Deprecation, not immediate removal
The team is not pulling Bun support outright; they are signaling an intent to drop it later if the maintenance cost outweighs the benefit. In practice this means:
- Existing users on a supported Bun version can continue without changes.
- Users on newer Bun releases (e.g., 1.3.15 or later) will receive a warning and will need to either downgrade to a supported binary or switch to Node/Deno.
- The code path for Bun is now guarded by a version check that exits with a clear error message when an unsupported version is detected.
Why the Rust rewrite matters
Bun’s original implementation was written in Zig, a low‑level systems language that the yt‑dlp team trusts because it has a small, auditable codebase. The recent rewrite in Rust was performed with assistance from Claude (the Anthropic LLM), and the commit history shows large sections generated automatically. The maintainers fear that such “vibe‑coded” contributions could introduce hidden supply‑chain risks or obscure bugs that are hard to audit.
Limitations and practical impact
Users must manage two runtimes
For developers who already have Bun installed for unrelated projects, the new policy forces an extra step:
- Option 1: Install a separate, pinned Bun binary (e.g.,
~/.yt-dlp/bun-1.3.14) and point yt‑dlp at it via--js-runtimes /path/to/bun. - Option 2: Switch to the default runtimes (Node or Deno). This adds a ~30 MB download for Deno, which some users consider wasteful.
Both approaches are documented in the yt‑dlp README, but the extra friction has already drawn criticism from the community (see comments from Malfrador and Roadhog360).

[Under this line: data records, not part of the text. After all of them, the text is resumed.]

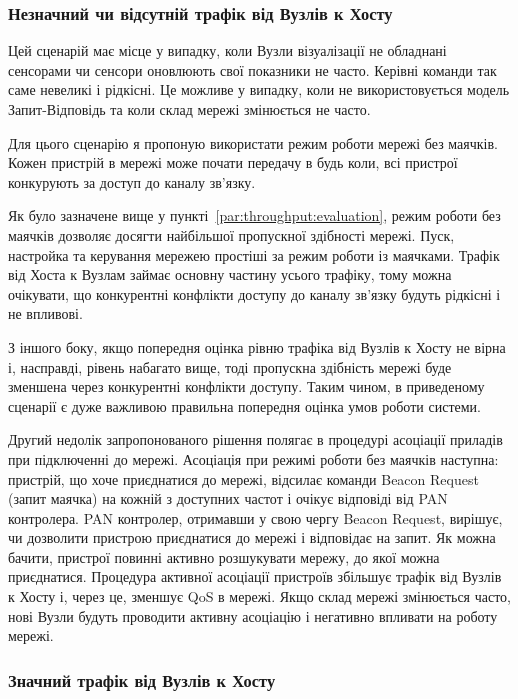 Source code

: \documentclass[a4paper,ukrainian,utf8,nocolumnsxix,floatsection]{eskdtext}
\renewcommand\paragraph{\subsubsection}
\begin{document}
\paragraph{Незначний чи відсутній трафік від Вузлів к Хосту}
\label{par:low:nthn}

Цей сценарій має місце у випадку, коли Вузли візуалізації не обладнані сенсорами чи сенсори оновлюють свої показники не часто. Керівні команди так саме невеликі і рідкісні. Це можливе у випадку, коли не використовується модель Запит-Відповідь та коли склад мережі змінюється не часто.

Для цього сценарію я пропоную використати режим роботи мережі без маячків. Кожен пристрій в мережі може почати передачу в будь коли, всі пристрої конкурують за доступ до каналу зв’язку. 

Як було зазначене вище у пункті~\ref{par:throughput:evaluation}, режим роботи без маячків дозволяє досягти найбільшої пропускної здібності мережі. Пуск, настройка та керування мережею простіші за режим роботи із маячками. Трафік від Хоста к Вузлам займає основну частину усього трафіку, тому можна очікувати, що конкурентні конфлікти доступу до каналу зв’язку будуть рідкісні і не впливові.

З іншого боку, якщо попередня оцінка рівню трафіка від Вузлів к Хосту не вірна і, насправді, рівень набагато вище, тоді пропускна здібність мережі буде зменшена через конкурентні конфлікти доступу. Таким чином, в приведеному сценарії є дуже важливою правильна попередня оцінка умов роботи системи.

Другий недолік запропонованого рішення полягає в процедурі асоціації приладів при підключенні до мережі. Асоціація при режимі роботи без маячків наступна: пристрій, що хоче приєднатися до мережі, відсилає команди Beacon Request (запит маячка) на кожній з доступних частот і очікує відповіді від PAN контролера. PAN контролер, отримавши  у свою чергу Beacon Request, вирішує, чи дозволити пристрою приєднатися до мережі і відповідає на запит. Як можна бачити, пристрої повинні активно розшукувати мережу, до якої можна приєднатися. Процедура активної асоціації пристроїв збільшує трафік від Вузлів к Хосту і, через це, зменшує QoS в мережі. Якщо склад мережі змінюється часто, нові Вузли будуть проводити активну асоціацію і негативно впливати на роботу мережі.

\paragraph{Значний трафік від Вузлів к Хосту}
\label{par:low:ntht}
\end{document}
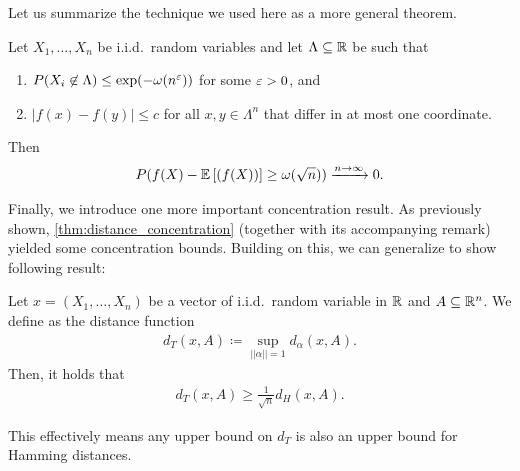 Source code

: Let us summarize the technique we used here as a more general theorem.
\begin{theorem}
    Let $X_1, \dots, X_n$ be i.i.d.~random variables and let $\Lambda \subseteq \mathbb{R}$ be
    such that
    \begin{enumerate}
        \item $P(X_i \not\in \Lambda) \leq \exp(- \omega(n^\varepsilon))$ for some $\varepsilon > 0$, and
        \item $|f(x) - f(y)| \leq c$ for all $x,y \in \Lambda^n$ that differ in at most one coordinate.
    \end{enumerate}
    Then
    \begin{align*}
        P(f(X) - \mathbb{E}\left[(f(X))\right] \geq \omega(\sqrt{n})) \xrightarrow{n \rightarrow \infty} 0.
    \end{align*}
\end{theorem}
Finally, we introduce one more important concentration result.
As previously shown, \autoref{thm:distance_concentration} (together with its accompanying remark) yielded some concentration bounds.
Building on this, we can generalize to show following result:
\begin{theorem}
    Let $x=(X_1, \dots, X_n)$ be a vector of i.i.d.~random variable in $\mathbb{R}$ and $A \subseteq \mathbb{R}^n$.
    We define  as the distance function
    \begin{align*}
        d_T(x,A) \coloneqq \sup_{||\alpha||=1}d_\alpha(x,A).
    \end{align*}
    Then, it holds that
    \begin{align*}
        d_T(x,A) \geq \frac{1}{\sqrt{n}}d_H(x,A).
    \end{align*}
\end{theorem}
This effectively means any upper bound on $d_T$ is also an upper bound for Hamming distances.
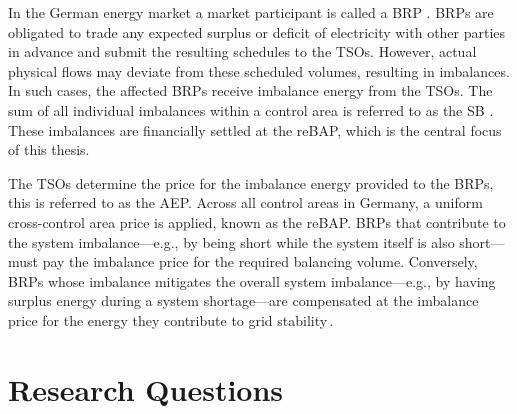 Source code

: \documentclass[class=scrbook, crop=false]{standalone}
\begin{document}
In the German energy market a market participant is called a \gls{BRP} \cite{narajewskiProbabilisticForecastingGerman2022}. 
\gls{BRP}s are obligated to trade any expected surplus or deficit of electricity with other parties in advance and submit the resulting schedules to the \gls{TSO}s. 
However, actual physical flows may deviate from these scheduled volumes, resulting in imbalances. 
In such cases, the affected \gls{BRP}s receive imbalance energy from the \gls{TSO}s.
The sum of all individual imbalances within a control area is referred to as the \gls{SB} \cite{eickeElectricityBalancingMarket2021}.
These imbalances are financially settled at the \gls{reBAP}, which is the central focus of this thesis.

The \gls{TSO}s determine the price for the imbalance energy provided to the \gls{BRP}s, this is referred to as the \gls{AEP}. Across all control areas in Germany, a uniform cross-control area price is applied, known as the \gls{reBAP}.
\gls{BRP}s that contribute to the system imbalance—e.g., by being short while the system itself is also short—must pay the imbalance price for the required balancing volume. Conversely, \gls{BRP}s whose imbalance mitigates the overall system imbalance—e.g., by having surplus energy during a system shortage—are compensated at the imbalance price for the energy they contribute to grid stability \cite{eickeElectricityBalancingMarket2021}.


\section{Research Questions}
\label{Section::Research_Questions}
\end{document}
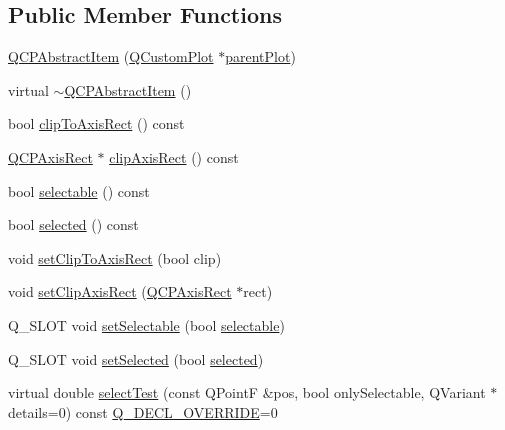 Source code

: \subsection*{Public Member Functions}
\begin{DoxyCompactItemize}
\item 
\hyperlink{class_q_c_p_abstract_item_a9922507d8b4503a1fe1ed0b1030e23b6}{Q\+C\+P\+Abstract\+Item} (\hyperlink{class_q_custom_plot}{Q\+Custom\+Plot} $\ast$\hyperlink{class_q_c_p_layerable_a473edb813a4c1929d6b6a8fe3ff3faf7}{parent\+Plot})
\item 
virtual \hyperlink{class_q_c_p_abstract_item_a375bd1b7d3218b04a6ff7ff06fff917c}{$\sim$\+Q\+C\+P\+Abstract\+Item} ()
\item 
bool \hyperlink{class_q_c_p_abstract_item_a42715ad5f3d7fca6854025fa5636f436}{clip\+To\+Axis\+Rect} () const
\item 
\hyperlink{class_q_c_p_axis_rect}{Q\+C\+P\+Axis\+Rect} $\ast$ \hyperlink{class_q_c_p_abstract_item_ae162314efd3fe1a6d4df11da1d275d52}{clip\+Axis\+Rect} () const
\item 
bool \hyperlink{class_q_c_p_abstract_item_ae29aa489767352b40c4aaa7ea50c5582}{selectable} () const
\item 
bool \hyperlink{class_q_c_p_abstract_item_aa069fba320a13639f119f82ad29ead96}{selected} () const
\item 
void \hyperlink{class_q_c_p_abstract_item_a39e05b9d4176b9accafc746d16ca6a06}{set\+Clip\+To\+Axis\+Rect} (bool clip)
\item 
void \hyperlink{class_q_c_p_abstract_item_a7dc75fcbcd10206fe0b75d757ea7a347}{set\+Clip\+Axis\+Rect} (\hyperlink{class_q_c_p_axis_rect}{Q\+C\+P\+Axis\+Rect} $\ast$rect)
\item 
Q\+\_\+\+S\+L\+OT void \hyperlink{class_q_c_p_abstract_item_a8a8e32a55bc478b849756a78c2d87fd2}{set\+Selectable} (bool \hyperlink{class_q_c_p_abstract_item_ae29aa489767352b40c4aaa7ea50c5582}{selectable})
\item 
Q\+\_\+\+S\+L\+OT void \hyperlink{class_q_c_p_abstract_item_a203de94ad586cc44d16c9565f49d3378}{set\+Selected} (bool \hyperlink{class_q_c_p_abstract_item_aa069fba320a13639f119f82ad29ead96}{selected})
\item 
virtual double \hyperlink{class_q_c_p_abstract_item_ae41d0349d68bb802c49104afd100ba2a}{select\+Test} (const Q\+PointF \&pos, bool only\+Selectable, Q\+Variant $\ast$details=0) const \hyperlink{qcustomplot_8h_a42cc5eaeb25b85f8b52d2a4b94c56f55}{Q\+\_\+\+D\+E\+C\+L\+\_\+\+O\+V\+E\+R\+R\+I\+DE}=0
\item 

\end{DoxyCompactItemize}
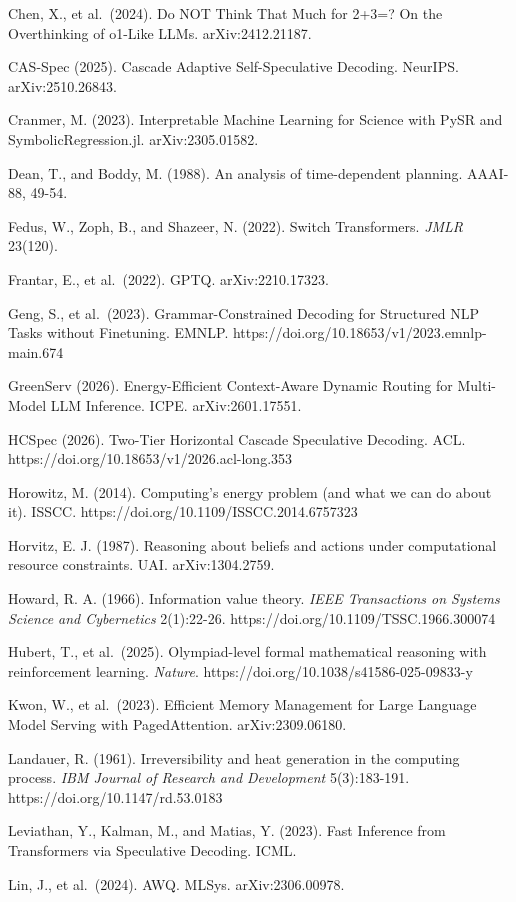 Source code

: \documentclass[
  10pt,
]{article}
\begin{document}
Chen, X., et al.~(2024). Do NOT Think That Much for 2+3=? On the
Overthinking of o1-Like LLMs. arXiv:2412.21187.

CAS-Spec (2025). Cascade Adaptive Self-Speculative Decoding. NeurIPS.
arXiv:2510.26843.

Cranmer, M. (2023). Interpretable Machine Learning for Science with PySR
and SymbolicRegression.jl. arXiv:2305.01582.

Dean, T., and Boddy, M. (1988). An analysis of time-dependent planning.
AAAI-88, 49-54.

Fedus, W., Zoph, B., and Shazeer, N. (2022). Switch Transformers.
\emph{JMLR} 23(120).

Frantar, E., et al.~(2022). GPTQ. arXiv:2210.17323.

Geng, S., et al.~(2023). Grammar-Constrained Decoding for Structured NLP
Tasks without Finetuning. EMNLP.
https://doi.org/10.18653/v1/2023.emnlp-main.674

GreenServ (2026). Energy-Efficient Context-Aware Dynamic Routing for
Multi-Model LLM Inference. ICPE. arXiv:2601.17551.

HCSpec (2026). Two-Tier Horizontal Cascade Speculative Decoding. ACL.
https://doi.org/10.18653/v1/2026.acl-long.353

Horowitz, M. (2014). Computing's energy problem (and what we can do
about it). ISSCC. https://doi.org/10.1109/ISSCC.2014.6757323

Horvitz, E. J. (1987). Reasoning about beliefs and actions under
computational resource constraints. UAI. arXiv:1304.2759.

Howard, R. A. (1966). Information value theory. \emph{IEEE Transactions
on Systems Science and Cybernetics} 2(1):22-26.
https://doi.org/10.1109/TSSC.1966.300074

Hubert, T., et al.~(2025). Olympiad-level formal mathematical reasoning
with reinforcement learning. \emph{Nature}.
https://doi.org/10.1038/s41586-025-09833-y

Kwon, W., et al.~(2023). Efficient Memory Management for Large Language
Model Serving with PagedAttention. arXiv:2309.06180.

Landauer, R. (1961). Irreversibility and heat generation in the
computing process. \emph{IBM Journal of Research and Development}
5(3):183-191. https://doi.org/10.1147/rd.53.0183

Leviathan, Y., Kalman, M., and Matias, Y. (2023). Fast Inference from
Transformers via Speculative Decoding. ICML.

Lin, J., et al.~(2024). AWQ. MLSys. arXiv:2306.00978.
\end{document}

No guarantee of future compatibility
Because the support is labeled “deprecated”, the code path may be removed in a future yt‑dlp release without further notice. Projects that rely on Bun for reproducible builds should treat this as a breaking change and plan migration now.
Security trade‑offs remain unquantified
While the lockfile bug is concrete, the security implications of the Rust rewrite are more speculative. The team has not published a formal audit of the new Bun codebase, so the claim that it is “potentially unsafe” is based on trust‑model concerns rather than a specific vulnerability.
What should developers do?
- Check your current Bun version – Run
bun --version. If it falls outside the 1.2.11‑1.3.14 window, you will need to act. - Pin a supported binary – Download a known‑good release from the Bun GitHub releases page and store it locally. Use the
--js-runtimesflag to point yt‑dlp at that binary. - Consider switching runtimes – Node 20 LTS and Deno 2.3+ are fully supported and receive regular security updates. Switching eliminates the need for a second runtime.
- Monitor future yt‑dlp releases – The deprecation notice means the next major version could drop Bun entirely. Keep an eye on the changelog.
- Stay informed about Bun’s security posture – If the Bun team publishes a third‑party audit of the Rust rewrite, re‑evaluate whether the risk is acceptable for your workflow.
Wider context
The decision reflects a broader trend in the open‑source tooling ecosystem: projects are tightening runtime dependencies after the 2023–2024 supply‑chain attacks on npm packages. By enforcing a lockfile‑aware runtime and limiting exposure to rapidly evolving runtimes, yt‑dlp aims to keep its own attack surface small.
At the same time, the community reaction highlights a tension between flexibility (supporting many runtimes) and maintainability (focusing on a stable, auditable stack). As more JavaScript runtimes emerge, we can expect similar narrowing of support windows unless the runtimes can demonstrate rigorous security practices.